Les extrémistes polonais de Behemoth sont de retour avec The Apostasy. Ce nouvel album ne déroutera certainement pas les fans du précédent, Demigod, tant il s’inscrit clairement dans la continuité de son grand frère. Dommage donc pour ceux qui continuent à regretter les débuts plus black du groupe, tant mieux pour les autres, amateurs de raffinement bourrin death metal, puisque Behemoth s’évertue plus que jamais à mener à bien son entreprise de destruction massive des conduits auditifs humains.

Toujours aussi impressionnant, le groupe œuvre une nouvelle fois dans ce brutal death qui rappelle parfois Nile, en (un peu) moins technique et un peu plus direct. Behemoth est parfois injustement taxé de sous-Nile, alors que (d’autant plus à en juger par la dernière fournée somme toute en demi-teinte de Nile) le premier a à la fois une vraie énergie à revendre, ainsi qu’un univers bien à part. Certes Nile a œuvré le premier dans les sonorités orientales (égyptiennes en fait), mais Behemoth les élève à un rang épique supplémentaire et ajoute des chœurs féminins, emphatiques certes, mais aussi et surtout empreints d’une impressionnante puissance (cf la fin de « Slaying The Prophets Of Isa » ou le début du suivant, « Prometherion »), ainsi que (comme sur Demigod) des cuivres majestueux, (comme a pu le faire Satyricon sur son dernier opus) sur « Arcana Hereticae » ou le final « Christgrinding Avenue ».
Contrairement aux américains amateurs d’Egypte, Behemoth a le bon goût de ne pas alourdir à outrance son propos de solos écœurants de longueur qui rendent certains morceaux de Nile pénibles, en proposant un format assez court et direct dans ses compositions (peu de titres dépassent les 4 minutes). Quand solos il y a, car il y en a, ils ont le bon goût de rester courts et de ne pas couper les morceaux dans leur élan. Les amateurs de branlette technique y verront peut-être un point négatif, je ne peux m’empêcher de trouver cela plus agréable à l’écoute.

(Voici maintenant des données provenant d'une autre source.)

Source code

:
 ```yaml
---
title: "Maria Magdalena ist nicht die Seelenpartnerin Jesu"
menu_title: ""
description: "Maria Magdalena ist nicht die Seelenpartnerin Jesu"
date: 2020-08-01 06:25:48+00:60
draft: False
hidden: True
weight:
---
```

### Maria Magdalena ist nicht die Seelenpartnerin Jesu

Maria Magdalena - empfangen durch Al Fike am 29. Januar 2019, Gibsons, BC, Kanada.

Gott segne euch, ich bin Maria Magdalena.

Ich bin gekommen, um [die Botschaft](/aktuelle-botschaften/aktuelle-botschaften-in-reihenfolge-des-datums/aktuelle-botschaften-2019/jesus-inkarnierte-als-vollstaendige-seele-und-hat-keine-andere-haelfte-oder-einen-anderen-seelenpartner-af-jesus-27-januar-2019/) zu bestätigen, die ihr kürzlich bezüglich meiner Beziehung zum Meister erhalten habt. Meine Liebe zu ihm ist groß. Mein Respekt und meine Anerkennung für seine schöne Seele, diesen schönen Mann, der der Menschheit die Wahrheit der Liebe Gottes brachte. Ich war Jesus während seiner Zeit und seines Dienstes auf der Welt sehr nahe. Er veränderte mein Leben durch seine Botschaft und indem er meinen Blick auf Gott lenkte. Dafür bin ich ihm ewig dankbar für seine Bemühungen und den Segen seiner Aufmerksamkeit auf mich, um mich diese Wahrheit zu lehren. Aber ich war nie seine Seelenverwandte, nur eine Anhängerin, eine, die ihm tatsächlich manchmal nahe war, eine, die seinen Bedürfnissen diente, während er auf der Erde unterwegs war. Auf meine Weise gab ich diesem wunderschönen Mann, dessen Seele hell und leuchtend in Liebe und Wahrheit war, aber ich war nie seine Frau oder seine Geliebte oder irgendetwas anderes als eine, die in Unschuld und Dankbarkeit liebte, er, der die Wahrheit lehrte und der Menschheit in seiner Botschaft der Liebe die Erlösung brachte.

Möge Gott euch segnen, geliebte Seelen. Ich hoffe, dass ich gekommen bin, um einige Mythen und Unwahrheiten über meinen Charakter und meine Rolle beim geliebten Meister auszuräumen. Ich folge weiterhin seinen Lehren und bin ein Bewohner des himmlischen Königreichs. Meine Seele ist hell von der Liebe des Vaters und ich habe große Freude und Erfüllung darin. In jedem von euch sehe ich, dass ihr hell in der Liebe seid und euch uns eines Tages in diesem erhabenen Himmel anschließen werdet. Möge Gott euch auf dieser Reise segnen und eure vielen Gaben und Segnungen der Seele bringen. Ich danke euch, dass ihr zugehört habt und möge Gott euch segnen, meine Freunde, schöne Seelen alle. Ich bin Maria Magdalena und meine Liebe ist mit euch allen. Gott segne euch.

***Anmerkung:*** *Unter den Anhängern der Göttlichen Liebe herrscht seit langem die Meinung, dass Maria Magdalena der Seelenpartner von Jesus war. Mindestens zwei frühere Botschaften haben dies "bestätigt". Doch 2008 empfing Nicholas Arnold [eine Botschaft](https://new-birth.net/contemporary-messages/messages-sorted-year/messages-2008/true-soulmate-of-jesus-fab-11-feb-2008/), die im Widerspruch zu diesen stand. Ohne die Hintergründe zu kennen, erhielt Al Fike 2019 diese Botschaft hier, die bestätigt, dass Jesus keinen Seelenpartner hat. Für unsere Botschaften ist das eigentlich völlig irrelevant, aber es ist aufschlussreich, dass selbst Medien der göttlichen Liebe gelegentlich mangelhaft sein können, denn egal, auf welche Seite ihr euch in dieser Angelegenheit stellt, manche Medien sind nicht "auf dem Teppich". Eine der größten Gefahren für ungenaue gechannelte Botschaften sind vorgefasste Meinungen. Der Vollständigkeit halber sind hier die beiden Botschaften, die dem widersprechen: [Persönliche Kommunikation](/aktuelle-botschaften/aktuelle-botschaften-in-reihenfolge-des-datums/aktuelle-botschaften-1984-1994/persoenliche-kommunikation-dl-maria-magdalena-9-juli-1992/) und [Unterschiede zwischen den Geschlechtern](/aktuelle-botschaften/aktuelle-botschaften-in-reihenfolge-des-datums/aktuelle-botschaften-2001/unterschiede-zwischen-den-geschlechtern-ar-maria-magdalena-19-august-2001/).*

Changement important par rapport à l’opus précédent, non pas dans la production qui reste exemplaire et d’une puissance phénoménale (même assurée qu’elle est ici par le chanteur du groupe), mais dans le chant de Nergal moins gorgé d’effets, (à peine) un tout petit peu plus humain. « Un tout petit peu » seulement car sa voix reste incroyable de puissance et de férocité : le bougre distille toujours sa rage avec une telle conviction, qu’on a tout de même encore bien du mal à croire que cette voix émane d’un être humain.

Je parlais de l’univers de Behemoth, il est illustré à merveille par le magnifique artwork (intérieur et extérieur) de la pochette de l’album qui (déjà comme l’artwork de Demigod) colle à merveille à la musique du combo et lui confère une aura quasi-mystique. Cette musique épique, et d’une incroyable violence semble en effet être jouée, que dis-je, perpétrée, par des êtres supérieurs venus d’une autre planète. Elle transporte littéralement l’auditeur dans une sorte de monde futuriste et antique à la fois (un peu à la Stargate), dirigé par un demi-dieu tout puissant incarné par Nergal dont les épanchements de gorge suffiraient à terrasser de peur le plus vaillant des héros de n’importe quelle mythologie. Vraiment un disque assez fascinant et dépaysant à ce titre, comme quoi l’effort de représentation et d’incarnation de la musique s’avère parfois payant et contribue à faire apprécier le contenu sonore.

Le disque, qui déroule à une vitesse incroyable (à l’image des sur-brutaux « Arcana Hereticae » ou « Kriegsphilosophie ») ne connaît qu’un bien relatif répit incarné par ce « Inner Sanctum », au moins pendant les moments sur lesquels Warrel Dane, chanteur de Nevermore, vient poser sa remarquable voix (heureux, pour l’anecdote, qu’on lui propose de participer à autre chose qu’à « une énième merde de power-metal »), et dans une certaine mesure par le plus mélodique (mais moyennement réussi) « Libertheme » imposant un cessez-le-feu salutaire. La salve reprend de plus belle sur le terriblement majestueux et bourrin « Pazuzu » et n’espérez surtout pas avoir droit à une outro en douceur, vous perdriez une oreille à l’écoute du concasseur « Christgrinding Avenue ».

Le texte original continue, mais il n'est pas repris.